_Task instructions:_ Within this listing, how many lines carry the string "amplitude"? State the number only.

_Data for this task:_
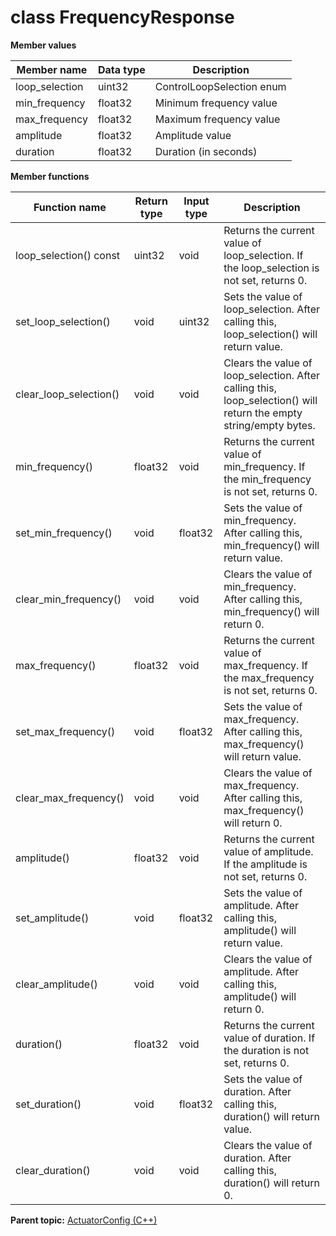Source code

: # class FrequencyResponse

 **Member values** 

|Member name|Data type|Description|
|-----------|---------|-----------|
|loop\_selection|uint32|ControlLoopSelection enum|
|min\_frequency|float32|Minimum frequency value|
|max\_frequency|float32|Maximum frequency value|
|amplitude|float32|Amplitude value|
|duration|float32|Duration \(in seconds\)|

 **Member functions** 

|Function name|Return type|Input type|Description|
|-------------|-----------|----------|-----------|
|loop\_selection\(\) const|uint32|void|Returns the current value of loop\_selection. If the loop\_selection is not set, returns 0.|
|set\_loop\_selection\(\)|void|uint32|Sets the value of loop\_selection. After calling this, loop\_selection\(\) will return value.|
|clear\_loop\_selection\(\)|void|void|Clears the value of loop\_selection. After calling this, loop\_selection\(\) will return the empty string/empty bytes.|
|min\_frequency\(\)|float32|void|Returns the current value of min\_frequency. If the min\_frequency is not set, returns 0.|
|set\_min\_frequency\(\)|void|float32|Sets the value of min\_frequency. After calling this, min\_frequency\(\) will return value.|
|clear\_min\_frequency\(\)|void|void|Clears the value of min\_frequency. After calling this, min\_frequency\(\) will return 0.|
|max\_frequency\(\)|float32|void|Returns the current value of max\_frequency. If the max\_frequency is not set, returns 0.|
|set\_max\_frequency\(\)|void|float32|Sets the value of max\_frequency. After calling this, max\_frequency\(\) will return value.|
|clear\_max\_frequency\(\)|void|void|Clears the value of max\_frequency. After calling this, max\_frequency\(\) will return 0.|
|amplitude\(\)|float32|void|Returns the current value of amplitude. If the amplitude is not set, returns 0.|
|set\_amplitude\(\)|void|float32|Sets the value of amplitude. After calling this, amplitude\(\) will return value.|
|clear\_amplitude\(\)|void|void|Clears the value of amplitude. After calling this, amplitude\(\) will return 0.|
|duration\(\)|float32|void|Returns the current value of duration. If the duration is not set, returns 0.|
|set\_duration\(\)|void|float32|Sets the value of duration. After calling this, duration\(\) will return value.|
|clear\_duration\(\)|void|void|Clears the value of duration. After calling this, duration\(\) will return 0.|

**Parent topic:** [ActuatorConfig \(C++\)](../../summary_pages/ActuatorConfig.md)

_Solution:_ 4